Requirement of NOX2 and reactive oxygen species for efficient RIG-I-mediated antiviral response through regulation of MAVS expression.

The innate immune response is essential to the host defense against viruses, through restriction of virus replication and coordination of the adaptive immune response. Induction of antiviral genes is a tightly regulated process initiated mainly through sensing of invading virus nucleic acids in the cytoplasm by RIG-I like helicases, RIG-I or Mda5, which transmit the signal through a common mitochondria-associated adaptor, MAVS. Although major breakthroughs have recently been made, much remains unknown about the mechanisms that translate virus recognition into antiviral genes expression. Beside the reputed detrimental role, reactive oxygen species (ROS) act as modulators of cellular signaling and gene regulation. NADPH oxidase (NOX) enzymes are a main source of deliberate cellular ROS production.
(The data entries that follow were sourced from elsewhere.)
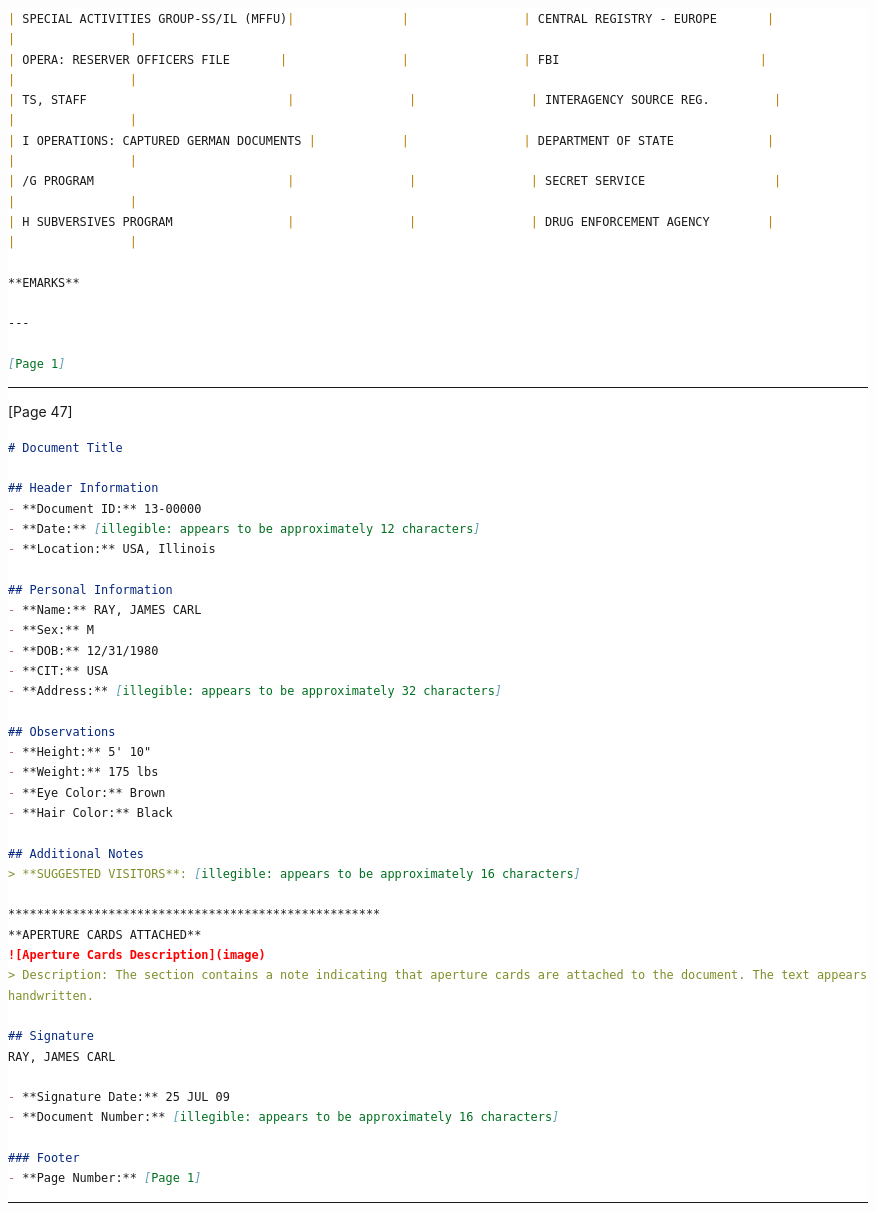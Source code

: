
 ```markdown
| SPECIAL ACTIVITIES GROUP-SS/IL (MFFU)|               |                | CENTRAL REGISTRY - EUROPE       |                |                |
| OPERA: RESERVER OFFICERS FILE       |                |                | FBI                            |                |                |
| TS, STAFF                            |                |                | INTERAGENCY SOURCE REG.         |                |                |
| I OPERATIONS: CAPTURED GERMAN DOCUMENTS |            |                | DEPARTMENT OF STATE             |                |                |
| /G PROGRAM                           |                |                | SECRET SERVICE                  |                |                |
| H SUBVERSIVES PROGRAM                |                |                | DRUG ENFORCEMENT AGENCY        |                |                |

**EMARKS**

---

[Page 1]
```


---

[Page 47]

```markdown
# Document Title

## Header Information
- **Document ID:** 13-00000
- **Date:** [illegible: appears to be approximately 12 characters]
- **Location:** USA, Illinois

## Personal Information
- **Name:** RAY, JAMES CARL
- **Sex:** M
- **DOB:** 12/31/1980
- **CIT:** USA
- **Address:** [illegible: appears to be approximately 32 characters]
  
## Observations
- **Height:** 5' 10"
- **Weight:** 175 lbs
- **Eye Color:** Brown
- **Hair Color:** Black

## Additional Notes
> **SUGGESTED VISITORS**: [illegible: appears to be approximately 16 characters]
  
****************************************************  
**APERTURE CARDS ATTACHED** 
![Aperture Cards Description](image)
> Description: The section contains a note indicating that aperture cards are attached to the document. The text appears handwritten.

## Signature
RAY, JAMES CARL

- **Signature Date:** 25 JUL 09
- **Document Number:** [illegible: appears to be approximately 16 characters]

### Footer
- **Page Number:** [Page 1]
```

---

[^1]: Associated Press, Toronto, dated 10 June 1968; Associated Press, London, undated; London, dated 27 June 1968; Associated Press, London, dated 30 June 1968; UPI-33, London, undated; Associated Press, London, dated 18 June 1968; UPI-26, London, dated 17 June 1968; UPI-13, dated 18 June 1968; London, dated 14 June 1968; London, dated 13 June 1968; London, dated 6 July 1968; Reuters, London, dated 5 July 1968; Washington Examiner, dated 26–27 April 1968; Associated Press, dated 8 July 1968; Reuters, London, dated 3 July 1968; Reuters, London, dated 5 July 1968; Washington Post, dated 30 December 1969; Las Vegas Sun, 19 May 1968; Associated Press, London, 18 June 1968; Associated Press, London, 18 June 1968; Associated Press, Toronto, 13 June 1968; Reuters, London, dated 12 June 1968; Associated Press, London, dated 12 June 1968; UPI-58, Lisbon, dated 12 June 1968; UPI-39, London, dated 20 June 1968; Associated Press, London, dated 13 June 1968; Associated Press, London, dated 15 June 1968; Reuters, London, undated; Reuters, London, dated 13 June 1968; Associated Press, London, dated 11 June 1968; Reuters, Nashville, dated 11 June 1968; Associated Press, Toronto, dated 11 June 1968; Reuters, Nashville, dated 11 June 1968; Associated Press, Washington, 11 June 1968; UPI-126, Washington, 11 June 1968; UPI-54, Nashville, dated 11 June 1968; Reuters, London, dated 8 June 1968; Reuters, London, dated 20 June 1968; Reuters, undated; Associated Press, London, dated 20 June 1968; UPI-61, 17 July 1968.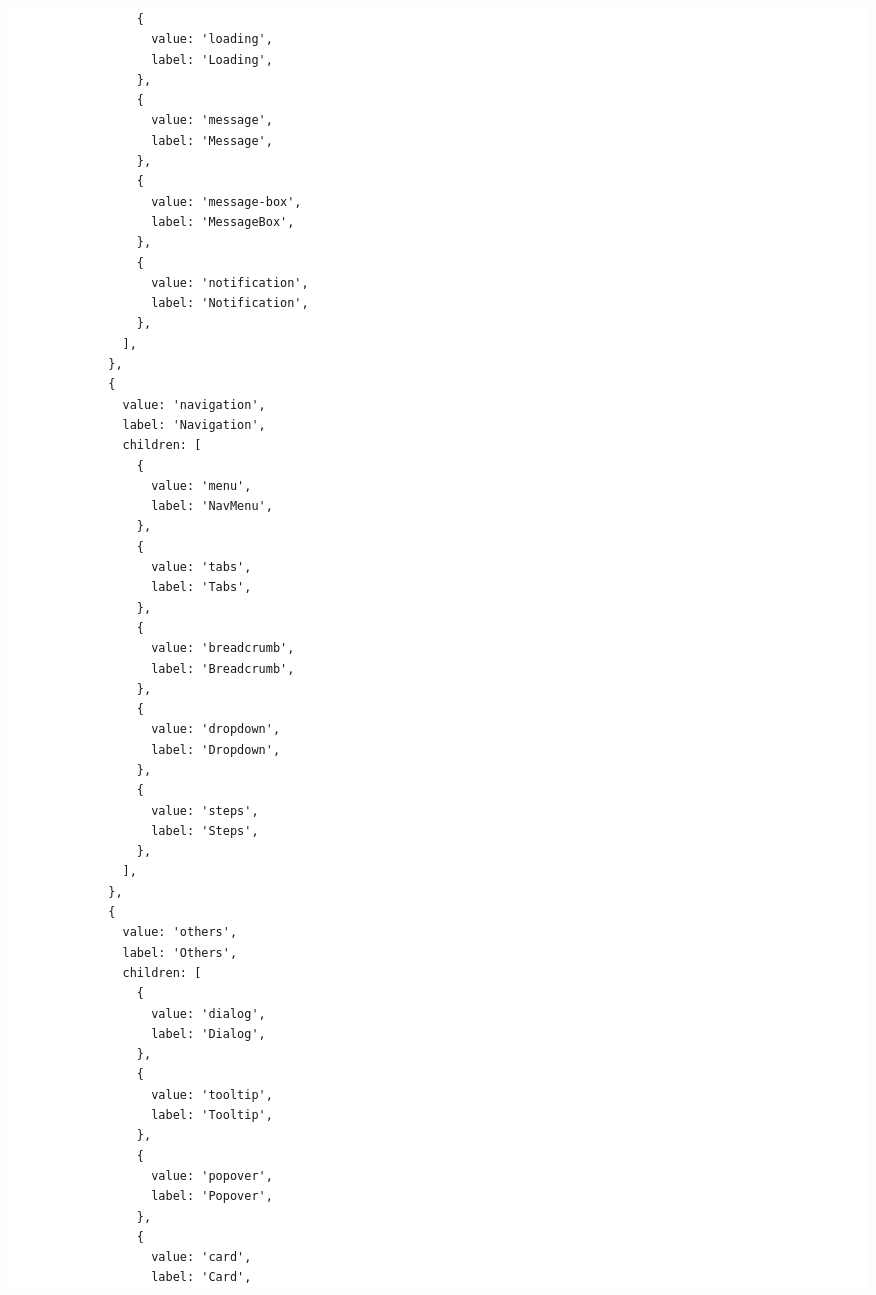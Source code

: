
 ```html
                  {
                    value: 'loading',
                    label: 'Loading',
                  },
                  {
                    value: 'message',
                    label: 'Message',
                  },
                  {
                    value: 'message-box',
                    label: 'MessageBox',
                  },
                  {
                    value: 'notification',
                    label: 'Notification',
                  },
                ],
              },
              {
                value: 'navigation',
                label: 'Navigation',
                children: [
                  {
                    value: 'menu',
                    label: 'NavMenu',
                  },
                  {
                    value: 'tabs',
                    label: 'Tabs',
                  },
                  {
                    value: 'breadcrumb',
                    label: 'Breadcrumb',
                  },
                  {
                    value: 'dropdown',
                    label: 'Dropdown',
                  },
                  {
                    value: 'steps',
                    label: 'Steps',
                  },
                ],
              },
              {
                value: 'others',
                label: 'Others',
                children: [
                  {
                    value: 'dialog',
                    label: 'Dialog',
                  },
                  {
                    value: 'tooltip',
                    label: 'Tooltip',
                  },
                  {
                    value: 'popover',
                    label: 'Popover',
                  },
                  {
                    value: 'card',
                    label: 'Card',
```
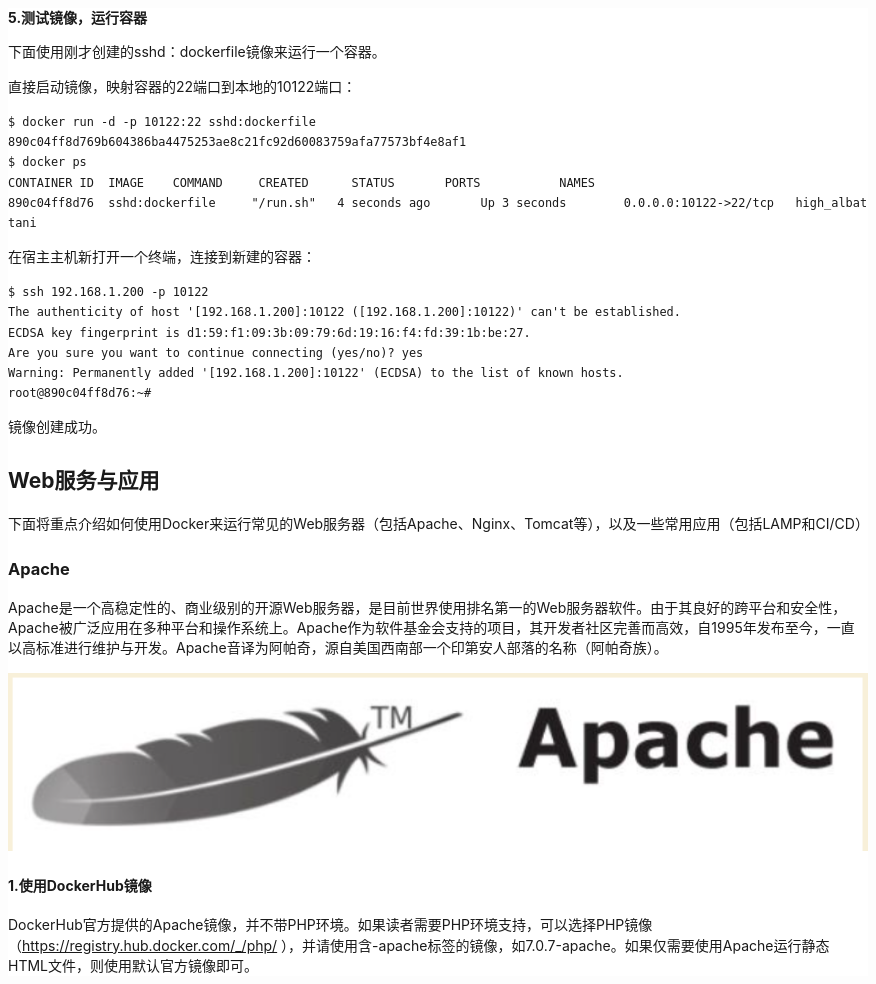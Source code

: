 **5.测试镜像，运行容器**

下面使用刚才创建的sshd：dockerfile镜像来运行一个容器。

直接启动镜像，映射容器的22端口到本地的10122端口：

```
$ docker run -d -p 10122:22 sshd:dockerfile
890c04ff8d769b604386ba4475253ae8c21fc92d60083759afa77573bf4e8af1
$ docker ps
CONTAINER ID  IMAGE    COMMAND     CREATED      STATUS       PORTS           NAMES
890c04ff8d76  sshd:dockerfile     "/run.sh"   4 seconds ago       Up 3 seconds        0.0.0.0:10122->22/tcp   high_albattani
```

在宿主主机新打开一个终端，连接到新建的容器：

```
$ ssh 192.168.1.200 -p 10122
The authenticity of host '[192.168.1.200]:10122 ([192.168.1.200]:10122)' can't be established.
ECDSA key fingerprint is d1:59:f1:09:3b:09:79:6d:19:16:f4:fd:39:1b:be:27.
Are you sure you want to continue connecting (yes/no)? yes
Warning: Permanently added '[192.168.1.200]:10122' (ECDSA) to the list of known hosts.
root@890c04ff8d76:~#
```

镜像创建成功。



## Web服务与应用

下面将重点介绍如何使用Docker来运行常见的Web服务器（包括Apache、Nginx、Tomcat等），以及一些常用应用（包括LAMP和CI/CD）

### Apache

Apache是一个高稳定性的、商业级别的开源Web服务器，是目前世界使用排名第一的Web服务器软件。由于其良好的跨平台和安全性，Apache被广泛应用在多种平台和操作系统上。Apache作为软件基金会支持的项目，其开发者社区完善而高效，自1995年发布至今，一直以高标准进行维护与开发。Apache音译为阿帕奇，源自美国西南部一个印第安人部落的名称（阿帕奇族）。

![](../_static/docker_apache001.png)

#### 1.使用DockerHub镜像

DockerHub官方提供的Apache镜像，并不带PHP环境。如果读者需要PHP环境支持，可以选择PHP镜像（<https://registry.hub.docker.com/_/php/> ），并请使用含-apache标签的镜像，如7.0.7-apache。如果仅需要使用Apache运行静态HTML文件，则使用默认官方镜像即可。


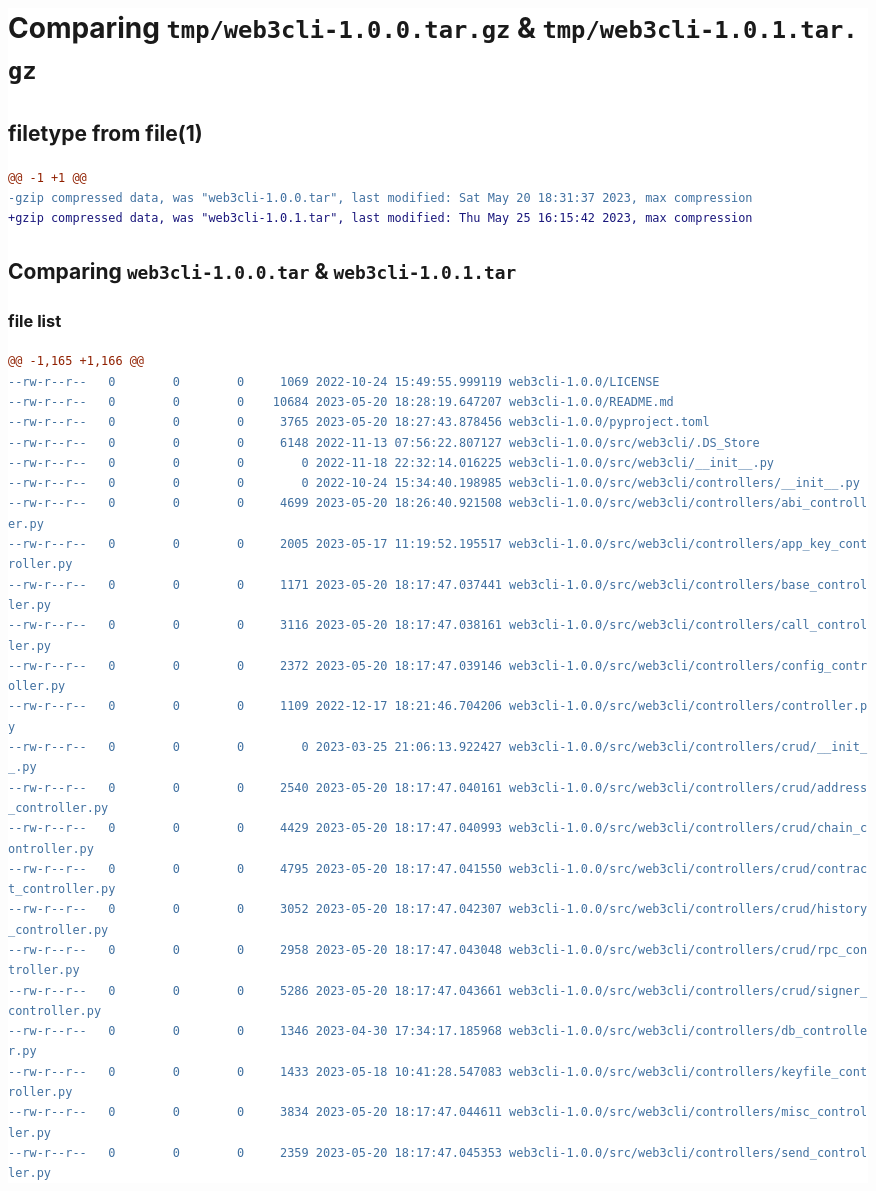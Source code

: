 # Comparing `tmp/web3cli-1.0.0.tar.gz` & `tmp/web3cli-1.0.1.tar.gz`

## filetype from file(1)

```diff
@@ -1 +1 @@
-gzip compressed data, was "web3cli-1.0.0.tar", last modified: Sat May 20 18:31:37 2023, max compression
+gzip compressed data, was "web3cli-1.0.1.tar", last modified: Thu May 25 16:15:42 2023, max compression
```

## Comparing `web3cli-1.0.0.tar` & `web3cli-1.0.1.tar`

### file list

```diff
@@ -1,165 +1,166 @@
--rw-r--r--   0        0        0     1069 2022-10-24 15:49:55.999119 web3cli-1.0.0/LICENSE
--rw-r--r--   0        0        0    10684 2023-05-20 18:28:19.647207 web3cli-1.0.0/README.md
--rw-r--r--   0        0        0     3765 2023-05-20 18:27:43.878456 web3cli-1.0.0/pyproject.toml
--rw-r--r--   0        0        0     6148 2022-11-13 07:56:22.807127 web3cli-1.0.0/src/web3cli/.DS_Store
--rw-r--r--   0        0        0        0 2022-11-18 22:32:14.016225 web3cli-1.0.0/src/web3cli/__init__.py
--rw-r--r--   0        0        0        0 2022-10-24 15:34:40.198985 web3cli-1.0.0/src/web3cli/controllers/__init__.py
--rw-r--r--   0        0        0     4699 2023-05-20 18:26:40.921508 web3cli-1.0.0/src/web3cli/controllers/abi_controller.py
--rw-r--r--   0        0        0     2005 2023-05-17 11:19:52.195517 web3cli-1.0.0/src/web3cli/controllers/app_key_controller.py
--rw-r--r--   0        0        0     1171 2023-05-20 18:17:47.037441 web3cli-1.0.0/src/web3cli/controllers/base_controller.py
--rw-r--r--   0        0        0     3116 2023-05-20 18:17:47.038161 web3cli-1.0.0/src/web3cli/controllers/call_controller.py
--rw-r--r--   0        0        0     2372 2023-05-20 18:17:47.039146 web3cli-1.0.0/src/web3cli/controllers/config_controller.py
--rw-r--r--   0        0        0     1109 2022-12-17 18:21:46.704206 web3cli-1.0.0/src/web3cli/controllers/controller.py
--rw-r--r--   0        0        0        0 2023-03-25 21:06:13.922427 web3cli-1.0.0/src/web3cli/controllers/crud/__init__.py
--rw-r--r--   0        0        0     2540 2023-05-20 18:17:47.040161 web3cli-1.0.0/src/web3cli/controllers/crud/address_controller.py
--rw-r--r--   0        0        0     4429 2023-05-20 18:17:47.040993 web3cli-1.0.0/src/web3cli/controllers/crud/chain_controller.py
--rw-r--r--   0        0        0     4795 2023-05-20 18:17:47.041550 web3cli-1.0.0/src/web3cli/controllers/crud/contract_controller.py
--rw-r--r--   0        0        0     3052 2023-05-20 18:17:47.042307 web3cli-1.0.0/src/web3cli/controllers/crud/history_controller.py
--rw-r--r--   0        0        0     2958 2023-05-20 18:17:47.043048 web3cli-1.0.0/src/web3cli/controllers/crud/rpc_controller.py
--rw-r--r--   0        0        0     5286 2023-05-20 18:17:47.043661 web3cli-1.0.0/src/web3cli/controllers/crud/signer_controller.py
--rw-r--r--   0        0        0     1346 2023-04-30 17:34:17.185968 web3cli-1.0.0/src/web3cli/controllers/db_controller.py
--rw-r--r--   0        0        0     1433 2023-05-18 10:41:28.547083 web3cli-1.0.0/src/web3cli/controllers/keyfile_controller.py
--rw-r--r--   0        0        0     3834 2023-05-20 18:17:47.044611 web3cli-1.0.0/src/web3cli/controllers/misc_controller.py
--rw-r--r--   0        0        0     2359 2023-05-20 18:17:47.045353 web3cli-1.0.0/src/web3cli/controllers/send_controller.py
```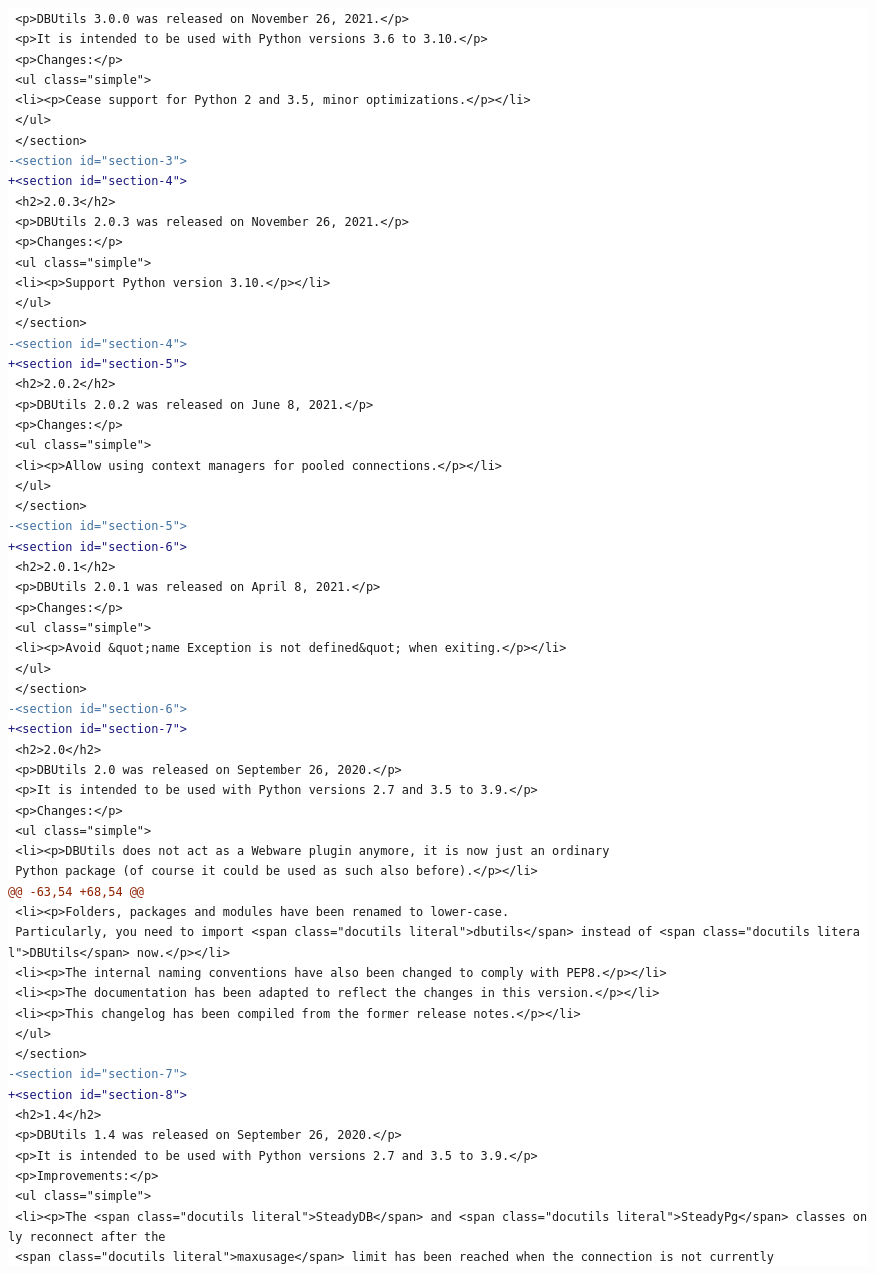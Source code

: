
 ```diff
 <p>DBUtils 3.0.0 was released on November 26, 2021.</p>
 <p>It is intended to be used with Python versions 3.6 to 3.10.</p>
 <p>Changes:</p>
 <ul class="simple">
 <li><p>Cease support for Python 2 and 3.5, minor optimizations.</p></li>
 </ul>
 </section>
-<section id="section-3">
+<section id="section-4">
 <h2>2.0.3</h2>
 <p>DBUtils 2.0.3 was released on November 26, 2021.</p>
 <p>Changes:</p>
 <ul class="simple">
 <li><p>Support Python version 3.10.</p></li>
 </ul>
 </section>
-<section id="section-4">
+<section id="section-5">
 <h2>2.0.2</h2>
 <p>DBUtils 2.0.2 was released on June 8, 2021.</p>
 <p>Changes:</p>
 <ul class="simple">
 <li><p>Allow using context managers for pooled connections.</p></li>
 </ul>
 </section>
-<section id="section-5">
+<section id="section-6">
 <h2>2.0.1</h2>
 <p>DBUtils 2.0.1 was released on April 8, 2021.</p>
 <p>Changes:</p>
 <ul class="simple">
 <li><p>Avoid &quot;name Exception is not defined&quot; when exiting.</p></li>
 </ul>
 </section>
-<section id="section-6">
+<section id="section-7">
 <h2>2.0</h2>
 <p>DBUtils 2.0 was released on September 26, 2020.</p>
 <p>It is intended to be used with Python versions 2.7 and 3.5 to 3.9.</p>
 <p>Changes:</p>
 <ul class="simple">
 <li><p>DBUtils does not act as a Webware plugin anymore, it is now just an ordinary
 Python package (of course it could be used as such also before).</p></li>
@@ -63,54 +68,54 @@
 <li><p>Folders, packages and modules have been renamed to lower-case.
 Particularly, you need to import <span class="docutils literal">dbutils</span> instead of <span class="docutils literal">DBUtils</span> now.</p></li>
 <li><p>The internal naming conventions have also been changed to comply with PEP8.</p></li>
 <li><p>The documentation has been adapted to reflect the changes in this version.</p></li>
 <li><p>This changelog has been compiled from the former release notes.</p></li>
 </ul>
 </section>
-<section id="section-7">
+<section id="section-8">
 <h2>1.4</h2>
 <p>DBUtils 1.4 was released on September 26, 2020.</p>
 <p>It is intended to be used with Python versions 2.7 and 3.5 to 3.9.</p>
 <p>Improvements:</p>
 <ul class="simple">
 <li><p>The <span class="docutils literal">SteadyDB</span> and <span class="docutils literal">SteadyPg</span> classes only reconnect after the
 <span class="docutils literal">maxusage</span> limit has been reached when the connection is not currently
```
Here, we found that NOX2 and ROS are required for the host cell to trigger an efficient RIG-I-mediated IRF-3 activation and downstream antiviral IFNbeta and IFIT1 gene expression. Additionally, we provide evidence that NOX2 is critical for the expression of the central mitochondria-associated adaptor MAVS. Taken together these data reveal a new facet to the regulation of the innate host defense against viruses through the identification of an unrecognized role of NOX2 and ROS.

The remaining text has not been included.